The heartbroken relatives of a man found dead on the beach in Blackpool months after he was reported missing have opened their hearts to speak of their grief.
Human remains discovered on the sands at Bispham last month have been revealed as those of Calum Terras.
The former Highfield School pupil was just 27 when he went missing from his Fleet Street home, in Blackpool town centre, on January 5.
In a heartfelt statement, his family told how Calum, who worked as a ward clerk at Blackpool Victoria Hospital, had battled bravely with depression.
It said: “We are an extremely close family and have been deeply worried since he went missing.
“Now we are going to have to come to terms with life without him, which will never be the same.”
Despite repeated appeals, including an emotional plea from his family in The Gazette, efforts to find him were unsuccessful.
Now, following extensive forensic tests on the body parts discovered on August 16, police have confirmed the news Calum’s family feared.
His brother, Iain, said: “Calum did try his hardest to seek help, even trying to admit himself to a mental health hospital.
“He truly was an amazing and a kind loving person. He would go out of his way to please anyone who crossed his path and would bend over backwards to make a small difference in people’s lives.”
He told of his sorrow that Calum never got to see his new-born nephew.
Archie Calum Terras was born in May – four months after his uncle had been reported missing.
Iain added: “Archie is a beautiful, happy boy just like Calum before the mental illness.
“I was the closest person to Calum, as we shared a room at my nan’s for 15 years – he was my ‘go to’.
“Calum would find strengths in people and would encourage them to try and reach their goals in whatever it may be in life.”

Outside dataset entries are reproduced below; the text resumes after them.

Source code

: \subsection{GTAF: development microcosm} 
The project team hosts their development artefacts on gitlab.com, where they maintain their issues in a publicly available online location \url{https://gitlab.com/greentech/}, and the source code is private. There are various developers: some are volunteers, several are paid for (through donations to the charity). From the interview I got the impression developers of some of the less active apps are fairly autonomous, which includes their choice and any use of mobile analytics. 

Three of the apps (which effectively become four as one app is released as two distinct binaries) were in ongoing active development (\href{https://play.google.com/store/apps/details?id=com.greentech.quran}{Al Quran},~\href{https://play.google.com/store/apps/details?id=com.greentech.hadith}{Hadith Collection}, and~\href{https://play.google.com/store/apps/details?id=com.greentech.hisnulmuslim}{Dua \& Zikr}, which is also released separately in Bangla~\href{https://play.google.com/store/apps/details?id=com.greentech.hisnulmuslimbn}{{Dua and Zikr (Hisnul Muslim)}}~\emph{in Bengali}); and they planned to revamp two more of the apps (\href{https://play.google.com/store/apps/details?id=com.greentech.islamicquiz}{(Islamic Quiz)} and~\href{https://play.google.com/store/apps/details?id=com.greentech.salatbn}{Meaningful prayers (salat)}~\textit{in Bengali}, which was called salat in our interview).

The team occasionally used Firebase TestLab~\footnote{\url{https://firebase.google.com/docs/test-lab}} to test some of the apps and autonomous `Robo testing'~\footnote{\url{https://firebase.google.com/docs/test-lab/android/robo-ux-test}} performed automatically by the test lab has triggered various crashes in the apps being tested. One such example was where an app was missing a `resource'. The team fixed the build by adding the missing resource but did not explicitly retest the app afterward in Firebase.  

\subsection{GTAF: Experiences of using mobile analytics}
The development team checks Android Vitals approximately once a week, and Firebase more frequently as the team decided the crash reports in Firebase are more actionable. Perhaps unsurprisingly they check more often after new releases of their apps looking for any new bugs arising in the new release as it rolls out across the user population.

Police said there are no suspicious circumstances surrounding the death and a file has been passed to the coroner.
Calum was last seen alive by his grandmother when he left the home at around 6.55am on January 5, saying he was going to get his hair cut and visit his doctor.
His family said it later transpired he had no appointment with his GP.
After studying computer engineering at Stafford University he started working at the Department for Work and Pensions in Blackpool.
He went on to work at Blackpool Victoria Hospital but began to struggle with depression last year, his family have previously said.
Speaking after detectives confirmed the body parts on the beach were Calum’s, his relatives praised police for their efforts.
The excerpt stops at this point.